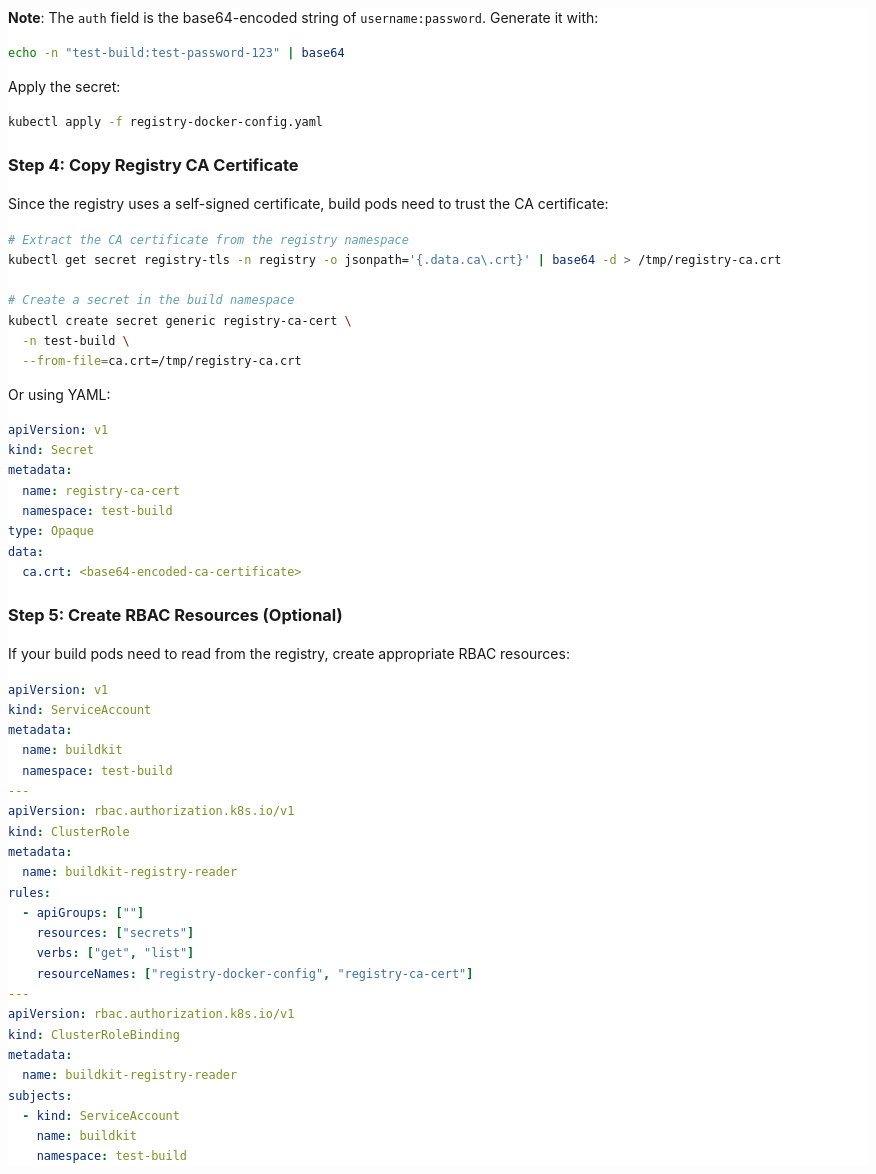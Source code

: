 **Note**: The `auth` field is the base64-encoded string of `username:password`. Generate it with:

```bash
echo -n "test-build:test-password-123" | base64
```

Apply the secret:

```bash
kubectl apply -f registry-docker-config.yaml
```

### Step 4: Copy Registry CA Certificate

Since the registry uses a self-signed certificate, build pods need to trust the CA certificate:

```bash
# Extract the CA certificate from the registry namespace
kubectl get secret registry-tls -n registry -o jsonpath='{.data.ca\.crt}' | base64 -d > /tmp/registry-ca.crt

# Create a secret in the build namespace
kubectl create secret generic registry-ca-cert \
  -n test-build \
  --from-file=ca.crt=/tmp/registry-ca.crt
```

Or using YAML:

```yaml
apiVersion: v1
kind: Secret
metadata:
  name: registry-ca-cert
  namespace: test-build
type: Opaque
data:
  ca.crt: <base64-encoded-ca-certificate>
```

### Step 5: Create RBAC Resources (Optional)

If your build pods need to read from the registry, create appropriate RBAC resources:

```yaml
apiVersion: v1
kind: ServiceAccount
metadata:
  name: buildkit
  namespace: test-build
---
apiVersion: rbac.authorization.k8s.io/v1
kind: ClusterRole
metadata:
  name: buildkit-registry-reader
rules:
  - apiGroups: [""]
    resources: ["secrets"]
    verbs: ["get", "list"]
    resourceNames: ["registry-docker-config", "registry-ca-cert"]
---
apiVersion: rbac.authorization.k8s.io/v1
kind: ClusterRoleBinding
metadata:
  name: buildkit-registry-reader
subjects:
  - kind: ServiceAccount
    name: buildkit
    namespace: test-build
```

——————————

*Exercise instructions*
Above is a listing with pictures. Write it out exactly without them.

*Written answer*
Source code

: **Note**: The `auth` field is the base64-encoded string of `username:password`. Generate it with:

```bash
echo -n "test-build:test-password-123" | base64
```

Apply the secret:

```bash
kubectl apply -f registry-docker-config.yaml
```

### Step 4: Copy Registry CA Certificate

Since the registry uses a self-signed certificate, build pods need to trust the CA certificate:

```bash
# Extract the CA certificate from the registry namespace
kubectl get secret registry-tls -n registry -o jsonpath='{.data.ca\.crt}' | base64 -d > /tmp/registry-ca.crt

# Create a secret in the build namespace
kubectl create secret generic registry-ca-cert \
  -n test-build \
  --from-file=ca.crt=/tmp/registry-ca.crt
```

Or using YAML:

```yaml
apiVersion: v1
kind: Secret
metadata:
  name: registry-ca-cert
  namespace: test-build
type: Opaque
data:
  ca.crt: <base64-encoded-ca-certificate>
```

### Step 5: Create RBAC Resources (Optional)

If your build pods need to read from the registry, create appropriate RBAC resources:

```yaml
apiVersion: v1
kind: ServiceAccount
metadata:
  name: buildkit
  namespace: test-build
---
apiVersion: rbac.authorization.k8s.io/v1
kind: ClusterRole
metadata:
  name: buildkit-registry-reader
rules:
  - apiGroups: [""]
    resources: ["secrets"]
    verbs: ["get", "list"]
    resourceNames: ["registry-docker-config", "registry-ca-cert"]
---
apiVersion: rbac.authorization.k8s.io/v1
kind: ClusterRoleBinding
metadata:
  name: buildkit-registry-reader
subjects:
  - kind: ServiceAccount
    name: buildkit
    namespace: test-build
```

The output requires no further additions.